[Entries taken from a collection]
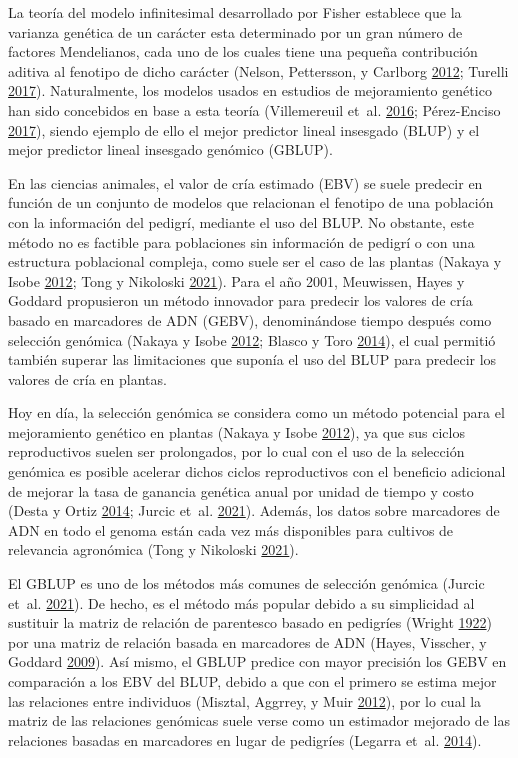 \documentclass[11pt,spanish,a4paper,oneside,]{book} %
\begin{document}
La teoría del modelo infinitesimal desarrollado por Fisher establece que la varianza genética de un carácter esta determinado por un gran número de factores Mendelianos, cada uno de los cuales tiene una pequeña contribución aditiva al fenotipo de dicho carácter (Nelson, Pettersson, y Carlborg \protect\hyperlink{ref-cite:2}{2012}; Turelli \protect\hyperlink{ref-cite:9}{2017}). Naturalmente, los modelos usados en estudios de mejoramiento genético han sido concebidos en base a esta teoría (Villemereuil et~al. \protect\hyperlink{ref-cite:4}{2016}; Pérez-Enciso \protect\hyperlink{ref-cite:5}{2017}), siendo ejemplo de ello el mejor predictor lineal insesgado (BLUP) y el mejor predictor lineal insesgado genómico (GBLUP).

En las ciencias animales, el valor de cría estimado (EBV) se suele predecir en función de un conjunto de modelos que relacionan el fenotipo de una población con la información del pedigrí, mediante el uso del BLUP. No obstante, este método no es factible para poblaciones sin información de pedigrí o con una estructura poblacional compleja, como suele ser el caso de las plantas (Nakaya y Isobe \protect\hyperlink{ref-cite:6}{2012}; Tong y Nikoloski \protect\hyperlink{ref-cite:7}{2021}). Para el año 2001, Meuwissen, Hayes y Goddard propusieron un método innovador para predecir los valores de cría basado en marcadores de ADN (GEBV), denominándose tiempo después como selección genómica (Nakaya y Isobe \protect\hyperlink{ref-cite:6}{2012}; Blasco y Toro \protect\hyperlink{ref-cite:3}{2014}), el cual permitió también superar las limitaciones que suponía el uso del BLUP para predecir los valores de cría en plantas.

Hoy en día, la selección genómica se considera como un método potencial para el mejoramiento genético en plantas (Nakaya y Isobe \protect\hyperlink{ref-cite:6}{2012}), ya que sus ciclos reproductivos suelen ser prolongados, por lo cual con el uso de la selección genómica es posible acelerar dichos ciclos reproductivos con el beneficio adicional de mejorar la tasa de ganancia genética anual por unidad de tiempo y costo (Desta y Ortiz \protect\hyperlink{ref-cite:10}{2014}; Jurcic et~al. \protect\hyperlink{ref-cite:11}{2021}). Además, los datos sobre marcadores de ADN en todo el genoma están cada vez más disponibles para cultivos de relevancia agronómica (Tong y Nikoloski \protect\hyperlink{ref-cite:7}{2021}).

El GBLUP es uno de los métodos más comunes de selección genómica (Jurcic et~al. \protect\hyperlink{ref-cite:11}{2021}). De hecho, es el método más popular debido a su simplicidad al sustituir la matriz de relación de parentesco basado en pedigríes (Wright \protect\hyperlink{ref-cite:12}{1922}) por una matriz de relación basada en marcadores de ADN (Hayes, Visscher, y Goddard \protect\hyperlink{ref-cite:13}{2009}). Así mismo, el GBLUP predice con mayor precisión los GEBV en comparación a los EBV del BLUP, debido a que con el primero se estima mejor las relaciones entre individuos (Misztal, Aggrrey, y Muir \protect\hyperlink{ref-cite:14}{2012}), por lo cual la matriz de las relaciones genómicas suele verse como un estimador mejorado de las relaciones basadas en marcadores en lugar de pedigríes (Legarra et~al. \protect\hyperlink{ref-cite:15}{2014}).
\end{document}
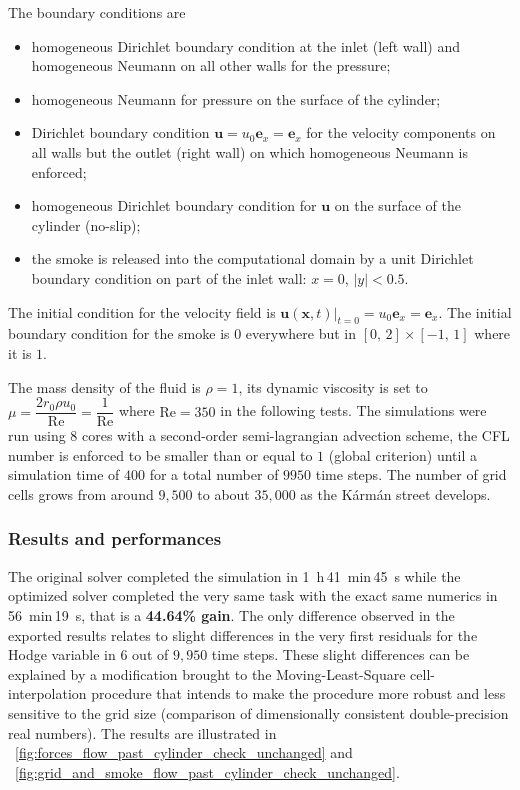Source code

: \documentclass[11pt, a4paper]{article}
\newcommand{\fig}{\figurename \ }
\newcommand{\Reynolds}{\text{Re}}
\theoremstyle{remark}
\begin{document}
The boundary conditions are 
\begin{itemize}
 \item homogeneous Dirichlet boundary condition at the inlet (left wall) and homogeneous Neumann on all other walls for the pressure;
 \item homogeneous Neumann for pressure on the surface of the cylinder;
 \item Dirichlet boundary condition $\mathbf{u} = u_{0}\mathbf{e}_{x} = \mathbf{e}_{x}$ for the velocity components on all walls but the outlet (right wall) on which homogeneous Neumann is enforced;
 \item homogeneous Dirichlet boundary condition for $\mathbf{u}$ on the surface of the cylinder (no-slip);
 \item the smoke is released into the computational domain by a unit Dirichlet boundary condition on part of the inlet wall: $x = 0$, $\left| y\right| < 0.5$.
\end{itemize}
The initial condition for the velocity field is $\left.\mathbf{u}\left( \mathbf{x}, t\right)\right|_{t = 0} = u_{0}\mathbf{e}_{x} = \mathbf{e}_{x}$. The initial boundary condition for the smoke is $0$ everywhere but in $\left[0, \, 2 \right]\times \left[ -1, \, 1\right]$ where it is $1$.

The mass density of the fluid is $\rho = 1$, its dynamic viscosity is set to $\mu = \dfrac{2 r_{0}\rho u_{0}}{\Reynolds} = \dfrac{1}{\Reynolds}$ where $\Reynolds = 350$ in the following tests. The simulations were run using $8$ cores with a second-order semi-lagrangian advection scheme, the CFL number is enforced to be smaller than or equal to $1$ (global criterion) until a simulation time of $400$ for a total number of $9950$ time steps. The number of grid cells grows from around $9,500$ to about $35,000$ as the K\'{a}rm\'{a}n street develops. 

\subsubsection*{Results and performances}
The original solver completed the simulation in \SI{1}{\hour}\,\SI{41}{\minute}\,\SI{45}{\second} while the optimized solver completed the very same task with the exact same numerics in \SI{56}{\minute}\,\SI{19}{\second}, that is a \textbf{44.64\% gain}. The only difference observed in the exported results relates to slight differences in the very first residuals for the Hodge variable in $6$ out of $9,950$ time steps. These slight differences can be explained by a modification brought to the Moving-Least-Square cell-interpolation procedure that intends to make the procedure more robust and less sensitive to the grid size (comparison of dimensionally consistent double-precision real numbers). The results are illustrated in \fig \ref{fig:forces_flow_past_cylinder_check_unchanged} and \fig \ref{fig:grid_and_smoke_flow_past_cylinder_check_unchanged}.
\end{document}
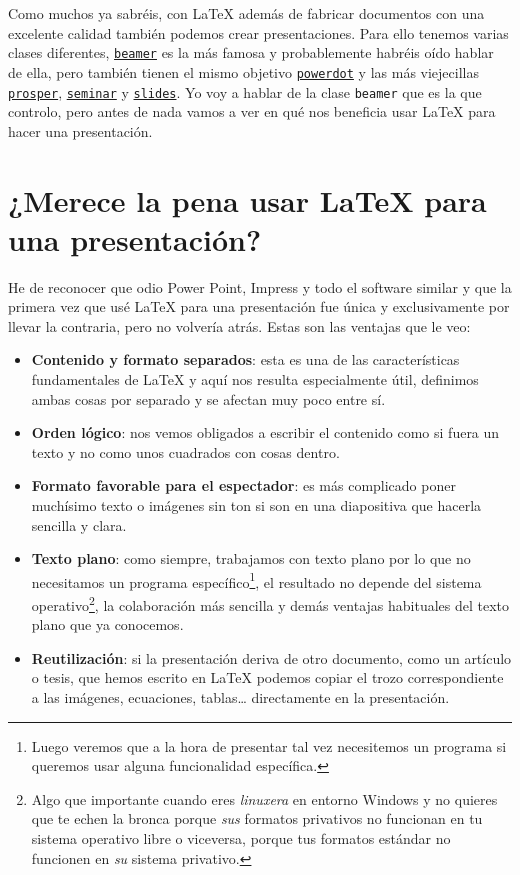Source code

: Como muchos ya sabréis, con LaTeX además de fabricar documentos con una
excelente calidad también podemos crear presentaciones. Para ello
tenemos varias clases diferentes,
\href{https://www.ctan.org/pkg/beamer}{\lstinline!beamer!} es la más
famosa y probablemente habréis oído hablar de ella, pero también tienen
el mismo objetivo
\href{http://www.ctan.org/pkg/powerdot/}{\lstinline!powerdot!} y las más
viejecillas \href{http://www.ctan.org/pkg/prosper}{\lstinline!prosper!},
\href{https://www.ctan.org/pkg/seminar}{\lstinline!seminar!} y
\href{http://www.ctan.org/pkg/slides}{\lstinline!slides!}. Yo voy a
hablar de la clase \lstinline!beamer! que es la que controlo, pero antes
de nada vamos a ver en qué nos beneficia usar LaTeX para hacer una
presentación.

\section{¿Merece la pena usar LaTeX para una
presentación?}

He de reconocer que odio Power Point, Impress y todo el software similar
y que la primera vez que usé LaTeX para una presentación fue única y
exclusivamente por llevar la contraria, pero no volvería atrás. Estas
son las ventajas que le veo:

\begin{itemize}
\item
  \textbf{Contenido y formato separados}: esta es una de las
  características fundamentales de LaTeX y aquí nos resulta
  especialmente útil, definimos ambas cosas por separado y se afectan
  muy poco entre sí.
\item
  \textbf{Orden lógico}: nos vemos obligados a escribir el contenido
  como si fuera un texto y no como unos cuadrados con cosas dentro.
\item
  \textbf{Formato favorable para el espectador}: es más complicado poner
  muchísimo texto o imágenes sin ton si son en una diapositiva que
  hacerla sencilla y clara.
\item
  \textbf{Texto plano}: como siempre, trabajamos con texto plano por lo
  que no necesitamos un programa específico\footnote{Luego veremos que a
    la hora de presentar tal vez necesitemos un programa si queremos
    usar alguna funcionalidad específica.}, el resultado no depende del
  sistema operativo\footnote{Algo que importante cuando eres
    \emph{linuxera} en entorno Windows y no quieres que te echen la
    bronca porque \emph{sus} formatos privativos no funcionan en tu
    sistema operativo libre o viceversa, porque tus formatos estándar no
    funcionen en \emph{su} sistema privativo.}, la colaboración más
  sencilla y demás ventajas habituales del texto plano que ya conocemos.
\item
  \textbf{Reutilización}: si la presentación deriva de otro documento,
  como un artículo o tesis, que hemos escrito en LaTeX podemos copiar el
  trozo correspondiente a las imágenes, ecuaciones, tablas\ldots{}
  directamente en la presentación.
\end{itemize}

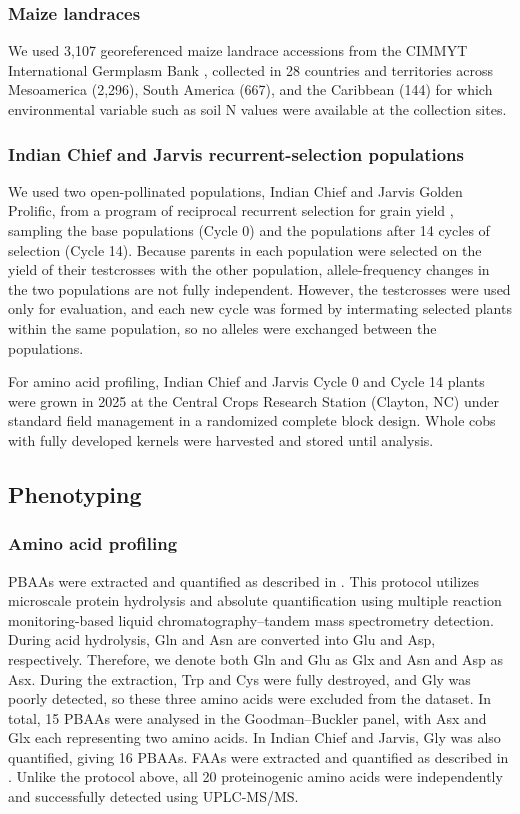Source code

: \subsubsection{Maize landraces}
We used 3,107 georeferenced maize landrace accessions from the CIMMYT International Germplasm Bank \citep{RomeroNavarro2017Landraces}, collected in 28 countries and territories across Mesoamerica (2,296), South America (667), and the Caribbean (144) for which environmental variable such as soil N values were available at the collection sites.

\subsubsection{Indian Chief and Jarvis recurrent-selection populations}
We used two open-pollinated populations, Indian Chief and Jarvis Golden Prolific, from a program of reciprocal recurrent selection for grain yield \citep{MollStuber1971,Moll1994}, sampling the base populations (Cycle 0) and the populations after 14 cycles of selection (Cycle 14). Because parents in each population were selected on the yield of their testcrosses with the other population, allele-frequency changes in the two populations are not fully independent. However, the testcrosses were used only for evaluation, and each new cycle was formed by intermating selected plants within the same population, so no alleles were exchanged between the populations.

For amino acid profiling, Indian Chief and Jarvis Cycle 0 and Cycle 14 plants were grown in 2025 at the Central Crops Research Station (Clayton, NC) under standard field management in a randomized complete block design. Whole cobs with fully developed kernels were harvested and stored until analysis.

\subsection{Phenotyping}

\subsubsection{Amino acid profiling}
PBAAs were extracted and quantified as described in \cite{Yobi2018PBAA}. This protocol utilizes microscale protein hydrolysis and absolute quantification using multiple reaction monitoring-based liquid chromatography–tandem mass spectrometry detection. During acid hydrolysis, Gln and Asn are converted into Glu and Asp, respectively. Therefore, we denote both Gln and Glu as Glx and Asn and Asp as Asx. During the extraction, Trp and Cys were fully destroyed, and Gly was poorly detected, so these three amino acids were excluded from the dataset. In total, 15 PBAAs were analysed in the Goodman--Buckler panel, with Asx and Glx each representing two amino acids. In Indian Chief and Jarvis, Gly was also quantified, giving 16 PBAAs. FAAs were extracted and quantified as described in \citet{Gu2007LCMS}. Unlike the protocol above, all 20 proteinogenic amino acids were independently and successfully detected using UPLC-MS/MS.

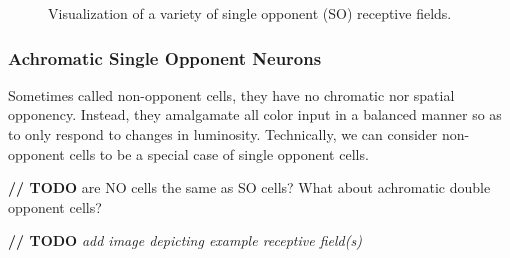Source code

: \documentclass[journal,onecolumn]{IEEEtran}
\begin{document}
\begin{figure}[H]
    \caption{Visualization of a variety of single opponent (SO) receptive fields.}
    \label{fig:rf-so}
\end{figure}

\subsubsection*{Achromatic Single Opponent Neurons}

Sometimes called non-opponent cells, they have no chromatic nor spatial opponency. Instead, they amalgamate all color input in a balanced manner so as to only respond to changes in luminosity. Technically, we can consider non-opponent cells to be a special case of single opponent cells.

\textbf{// TODO} are NO cells the same as SO cells? What about achromatic double opponent cells?

\textbf{// TODO} \textit{add image depicting example receptive field(s)}
\end{document}
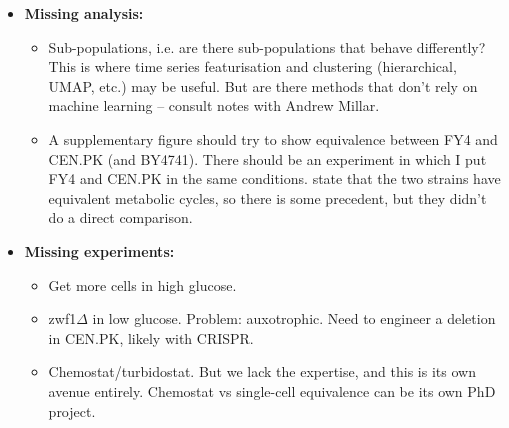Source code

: \begin{itemize}
\item \textbf{Missing analysis:}
\begin{itemize}
\item Sub-populations, i.e. are there sub-populations that behave differently?  This is where time series featurisation and clustering (hierarchical, UMAP, etc.) may be useful.  But are there methods that don't rely on machine learning -- consult notes with Andrew Millar.
\item A supplementary figure should try to show equivalence between FY4 and CEN.PK (and BY4741).  There should be an experiment in which I put FY4 and CEN.PK in the same conditions. \cite{baumgartnerFlavinbasedMetabolicCycles2018} state that the two strains have equivalent metabolic cycles, so there is some precedent, but they didn't do a direct comparison.
\end{itemize}
\item \textbf{Missing experiments:}
\begin{itemize}
\item Get more cells in high glucose.
\item zwf1\(\Delta\) in low glucose.  Problem: auxotrophic.  Need to engineer a deletion in CEN.PK, likely with CRISPR.
\item Chemostat/turbidostat.  But we lack the expertise, and this is its own avenue entirely.  Chemostat vs single-cell equivalence can be its own PhD project.
\end{itemize}
\end{itemize}


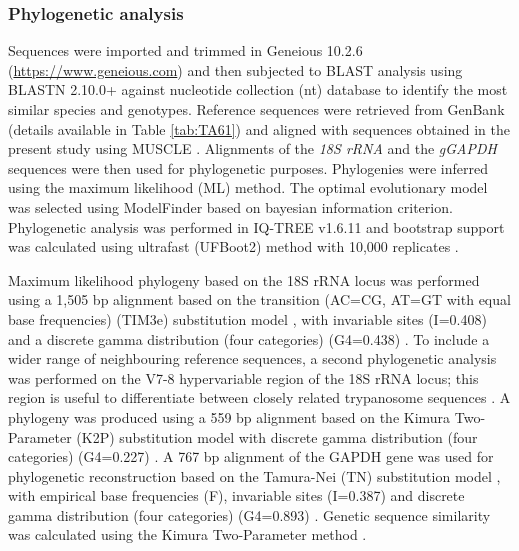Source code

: \documentclass[a4paper, nobind]{templates/ociamthesis}
\begin{document}
\hypertarget{phylogenetic-analysis}{%
\subsubsection{Phylogenetic analysis}\label{phylogenetic-analysis}}

Sequences were imported and trimmed in Geneious 10.2.6 (\url{https://www.geneious.com}) and then subjected to BLAST analysis using BLASTN 2.10.0+ \autocite{zhangGreedyAlgorithmAligning2000} against nucleotide collection (nt) database \autocite{morgulisDatabaseIndexingProduction2008} to identify the most similar species and genotypes. Reference sequences were retrieved from GenBank \autocite{bensonGenBank2017} (details available in Table \ref{tab:TA61}) and aligned with sequences obtained in the present study using MUSCLE \autocite{edgarMUSCLEMultipleSequence2004}. Alignments of the \emph{18S rRNA} and the \emph{gGAPDH} sequences were then used for phylogenetic purposes. Phylogenies were inferred using the maximum likelihood (ML) method. The optimal evolutionary model was selected using ModelFinder \autocite{kalyaanamoorthyModelFinderFastModel2017} based on bayesian information criterion. Phylogenetic analysis was performed in IQ-TREE v1.6.11 \autocite{nguyenIQTREEFastEffective2015} and bootstrap support was calculated using ultrafast (UFBoot2) method with 10,000 replicates \autocite{hoangUFBoot2ImprovingUltrafast2018}.

Maximum likelihood phylogeny based on the 18S rRNA locus was performed using a 1,505 bp alignment based on the transition (AC=CG, AT=GT with equal base frequencies) (TIM3e) substitution model \autocite{posadaUsingMODELTESTPAUP2003}, with invariable sites (I=0.408) and a discrete gamma distribution (four categories) (G4=0.438) \autocite{guMaximumLikelihoodEstimation1995}. To include a wider range of neighbouring reference sequences, a second phylogenetic analysis was performed on the V7-8 hypervariable region of the 18S rRNA locus; this region is useful to differentiate between closely related trypanosome sequences \autocite{hamiltonResolvingRelationshipsAustralian2011}. A phylogeny was produced using a 559 bp alignment based on the Kimura Two-Parameter (K2P) substitution model \autocite{kimuraSimpleMethodEstimating1980} with discrete gamma distribution (four categories) (G4=0.227) \autocite{guMaximumLikelihoodEstimation1995}. A 767 bp alignment of the GAPDH gene was used for phylogenetic reconstruction based on the Tamura-Nei (TN) substitution model \autocite{tamuraEstimationNumberNucleotide1993}, with empirical base frequencies (F), invariable sites (I=0.387) and discrete gamma distribution (four categories) (G4=0.893) \autocite{guMaximumLikelihoodEstimation1995}. Genetic sequence similarity was calculated using the Kimura Two-Parameter method \autocite{tamuraEstimationNumberNucleotide1993}.
\end{document}
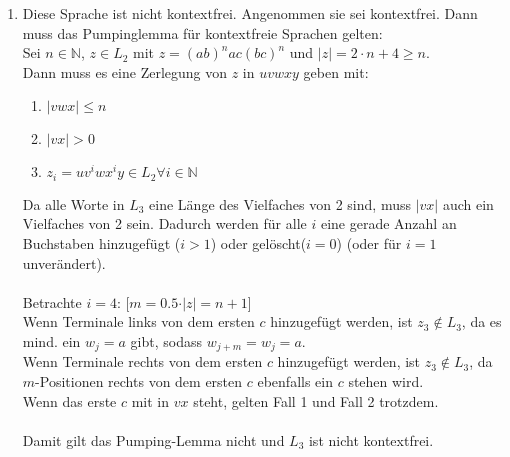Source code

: \documentclass[11pt]{article}
\begin{document}
\begin{enumerate}[label=\arabic*)]
\item
Diese Sprache ist nicht kontextfrei.
Angenommen sie sei kontextfrei. Dann muss das Pumpinglemma für kontextfreie Sprachen gelten:
\\Sei $n\in\mathbb{N}$, $z\in L_2$ mit $z=(ab)^nac(bc)^n$ und $\vert z \vert = 2\cdot n + 4 \geq n$.
\\Dann muss es eine Zerlegung von $z$ in $uvwxy$ geben mit:
\begin{enumerate}[label=(\arabic*)]
\item $\vert vwx \vert \leq n$
\item $\vert vx \vert > 0$
\item $z_i=uv^iwx^iy\in L_2 \forall i\in\mathbb{N}$
\end{enumerate}
Da alle Worte in $L_3$ eine Länge des Vielfaches von 2 sind, muss $\vert vx \vert$ auch ein Vielfaches von 2 sein. Dadurch werden für alle $i$ eine gerade Anzahl an Buchstaben hinzugefügt ($i>1$) oder gelöscht($i=0$) (oder für $i=1$ unverändert).
\\\\Betrachte $i=4$: [$m=0.5\cdot\vert z \vert = n+1$]
\\Wenn Terminale links von dem ersten $c$ hinzugefügt werden, ist $z_3 \not\in L_3$, da es mind. ein $w_j=a$ gibt, sodass $w_{j+m}=w_j=a$.
\\Wenn Terminale rechts von dem ersten $c$ hinzugefügt werden, ist $z_3 \not\in L_3$, da $m$-Positionen rechts von dem ersten $c$ ebenfalls ein $c$ stehen wird.
\\Wenn das erste $c$ mit in $vx$ steht, gelten Fall 1 und Fall 2 trotzdem.
\\\\Damit gilt das Pumping-Lemma nicht und $L_3$ ist nicht kontextfrei.

\end{enumerate}
\end{document}
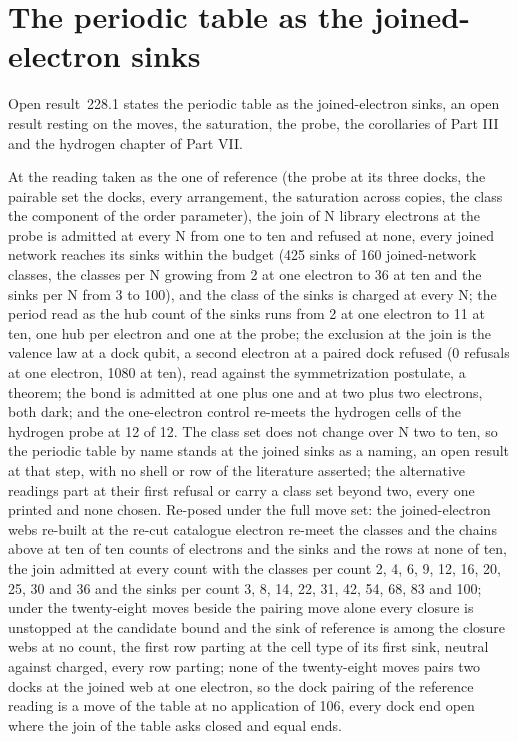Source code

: \section{The periodic table as the joined-electron sinks}\label{mod:XII-5-periodic-table-as-the-joined-electron-sinks}
\label{narr:open:12-5}Open result~228.1 states the periodic table as the joined-electron sinks, an open result resting on the moves, the saturation, the probe, the corollaries of Part III and the hydrogen chapter of Part VII.
\begin{chwall}\label{box:XII-5-periodic-table-as-the-joined-electron-sinks:1}
At the reading taken as the one of reference (the probe at its three docks, the pairable set the docks, every arrangement, the saturation across copies, the class the component of the order parameter), the join of N library electrons at the probe is admitted at every N from one to ten and refused at none, every joined network reaches its sinks within the budget (425 sinks of 160 joined-network classes, the classes per N growing from 2 at one electron to 36 at ten and the sinks per N from 3 to 100), and the class of the sinks is charged at every N; the period read as the hub count of the sinks runs from 2 at one electron to 11 at ten, one hub per electron and one at the probe; the exclusion at the join is the valence law at a dock qubit, a second electron at a paired dock refused (0 refusals at one electron, 1080 at ten), read against the symmetrization postulate, a theorem; the bond is admitted at one plus one and at two plus two electrons, both dark; and the one-electron control re-meets the hydrogen cells of the hydrogen probe at 12 of 12. The class set does not change over N two to ten, so the periodic table by name stands at the joined sinks as a naming, an open result at that step, with no shell or row of the literature asserted; the alternative readings part at their first refusal or carry a class set beyond two, every one printed and none chosen.
Re-posed under the full move set: the joined-electron webs re-built at the re-cut catalogue electron re-meet the classes and the chains above at ten of ten counts of electrons and the sinks and the rows at none of ten, the join admitted at every count with the classes per count 2, 4, 6, 9, 12, 16, 20, 25, 30 and 36 and the sinks per count 3, 8, 14, 22, 31, 42, 54, 68, 83 and 100; under the twenty-eight moves beside the pairing move alone every closure is unstopped at the candidate bound and the sink of reference is among the closure webs at no count, the first row parting at the cell type of its first sink, neutral against charged, every row parting; none of the twenty-eight moves pairs two docks at the joined web at one electron, so the dock pairing of the reference reading is a move of the table at no application of 106, every dock end open where the join of the table asks closed and equal ends.
\end{chwall}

#### [Problem]
Of the lines in the data, report each one containing the string "recurrent".

#### [Output for this exercise]
\subsubsection{Indian Chief and Jarvis recurrent-selection populations}
We used two open-pollinated populations, Indian Chief and Jarvis Golden Prolific, from a program of reciprocal recurrent selection for grain yield \citep{MollStuber1971,Moll1994}, sampling the base populations (Cycle 0) and the populations after 14 cycles of selection (Cycle 14). Because parents in each population were selected on the yield of their testcrosses with the other population, allele-frequency changes in the two populations are not fully independent. However, the testcrosses were used only for evaluation, and each new cycle was formed by intermating selected plants within the same population, so no alleles were exchanged between the populations.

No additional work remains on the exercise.